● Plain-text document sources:
_ _ _ _ _ _ _

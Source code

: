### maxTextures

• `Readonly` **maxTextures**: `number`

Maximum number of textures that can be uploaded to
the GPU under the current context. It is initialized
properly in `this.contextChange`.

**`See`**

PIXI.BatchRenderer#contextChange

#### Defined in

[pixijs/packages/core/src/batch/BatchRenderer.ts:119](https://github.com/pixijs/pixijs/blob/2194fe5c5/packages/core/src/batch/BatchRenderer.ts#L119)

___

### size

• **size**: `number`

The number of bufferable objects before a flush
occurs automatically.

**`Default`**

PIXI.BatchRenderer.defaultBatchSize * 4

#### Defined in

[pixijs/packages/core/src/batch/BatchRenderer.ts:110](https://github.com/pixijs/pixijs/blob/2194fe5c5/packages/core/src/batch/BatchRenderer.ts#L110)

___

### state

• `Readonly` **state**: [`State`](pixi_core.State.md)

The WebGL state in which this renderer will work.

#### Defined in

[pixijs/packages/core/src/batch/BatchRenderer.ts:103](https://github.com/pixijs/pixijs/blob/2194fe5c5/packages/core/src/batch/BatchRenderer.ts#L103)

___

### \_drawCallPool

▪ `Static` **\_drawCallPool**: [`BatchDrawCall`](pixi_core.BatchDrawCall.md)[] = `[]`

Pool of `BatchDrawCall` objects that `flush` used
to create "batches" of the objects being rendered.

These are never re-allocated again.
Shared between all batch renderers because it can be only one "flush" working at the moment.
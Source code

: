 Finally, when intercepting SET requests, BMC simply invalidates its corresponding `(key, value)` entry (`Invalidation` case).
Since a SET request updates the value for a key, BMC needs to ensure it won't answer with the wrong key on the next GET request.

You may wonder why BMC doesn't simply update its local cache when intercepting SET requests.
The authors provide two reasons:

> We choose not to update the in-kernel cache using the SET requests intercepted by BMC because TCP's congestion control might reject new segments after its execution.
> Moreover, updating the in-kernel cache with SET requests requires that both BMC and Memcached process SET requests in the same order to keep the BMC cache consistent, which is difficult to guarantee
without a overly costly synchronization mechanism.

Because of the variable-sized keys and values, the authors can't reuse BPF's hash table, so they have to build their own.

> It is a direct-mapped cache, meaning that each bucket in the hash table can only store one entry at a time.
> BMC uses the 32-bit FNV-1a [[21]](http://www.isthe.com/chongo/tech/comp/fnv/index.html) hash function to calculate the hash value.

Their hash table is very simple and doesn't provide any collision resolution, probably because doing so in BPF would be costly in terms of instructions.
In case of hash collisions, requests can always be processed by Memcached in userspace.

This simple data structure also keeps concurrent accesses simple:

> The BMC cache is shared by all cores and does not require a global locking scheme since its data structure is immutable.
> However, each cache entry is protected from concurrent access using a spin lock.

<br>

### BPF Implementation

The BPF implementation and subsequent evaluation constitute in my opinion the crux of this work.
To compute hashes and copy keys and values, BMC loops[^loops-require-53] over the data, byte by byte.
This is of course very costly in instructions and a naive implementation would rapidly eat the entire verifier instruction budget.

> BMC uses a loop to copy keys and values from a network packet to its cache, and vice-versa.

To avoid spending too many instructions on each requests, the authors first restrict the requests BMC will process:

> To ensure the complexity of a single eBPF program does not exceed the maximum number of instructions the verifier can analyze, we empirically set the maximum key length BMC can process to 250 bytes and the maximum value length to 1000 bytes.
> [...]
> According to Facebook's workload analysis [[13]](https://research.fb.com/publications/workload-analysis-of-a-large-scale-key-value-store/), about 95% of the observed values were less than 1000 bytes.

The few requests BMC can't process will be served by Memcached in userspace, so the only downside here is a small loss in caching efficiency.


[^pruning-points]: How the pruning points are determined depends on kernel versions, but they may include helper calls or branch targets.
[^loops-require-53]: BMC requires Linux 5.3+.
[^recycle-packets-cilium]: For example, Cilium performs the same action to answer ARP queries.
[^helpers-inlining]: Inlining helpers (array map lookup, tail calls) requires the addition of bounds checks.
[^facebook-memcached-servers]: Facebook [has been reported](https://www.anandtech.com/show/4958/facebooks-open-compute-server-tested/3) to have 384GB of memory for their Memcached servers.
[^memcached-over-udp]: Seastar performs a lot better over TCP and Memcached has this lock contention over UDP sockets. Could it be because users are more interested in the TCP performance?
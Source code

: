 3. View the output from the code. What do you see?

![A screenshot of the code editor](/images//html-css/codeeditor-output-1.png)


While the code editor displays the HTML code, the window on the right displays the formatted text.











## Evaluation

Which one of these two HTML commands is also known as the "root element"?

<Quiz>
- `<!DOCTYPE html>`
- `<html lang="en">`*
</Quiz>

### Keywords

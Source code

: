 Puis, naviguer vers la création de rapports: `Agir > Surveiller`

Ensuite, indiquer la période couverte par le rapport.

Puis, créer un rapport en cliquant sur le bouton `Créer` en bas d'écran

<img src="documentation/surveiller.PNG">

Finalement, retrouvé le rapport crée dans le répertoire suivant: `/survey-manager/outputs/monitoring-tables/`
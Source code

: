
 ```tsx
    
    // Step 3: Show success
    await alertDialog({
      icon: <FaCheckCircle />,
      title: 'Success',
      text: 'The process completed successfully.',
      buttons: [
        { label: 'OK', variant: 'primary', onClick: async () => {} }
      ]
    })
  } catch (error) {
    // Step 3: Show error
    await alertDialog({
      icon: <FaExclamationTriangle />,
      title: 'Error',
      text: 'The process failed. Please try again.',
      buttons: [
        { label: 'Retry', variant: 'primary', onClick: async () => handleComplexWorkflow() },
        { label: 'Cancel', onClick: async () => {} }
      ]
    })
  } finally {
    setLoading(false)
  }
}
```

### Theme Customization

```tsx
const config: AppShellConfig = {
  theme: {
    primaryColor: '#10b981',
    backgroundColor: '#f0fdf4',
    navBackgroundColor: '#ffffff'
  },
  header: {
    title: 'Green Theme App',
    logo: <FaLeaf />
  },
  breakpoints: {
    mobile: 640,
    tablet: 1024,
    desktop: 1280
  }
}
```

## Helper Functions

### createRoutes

_ _ _ _ _ _ _

● What to produce: Report the number of lines in the entries where the word "instructions" occurs, and add nothing else.

● Your solution: 4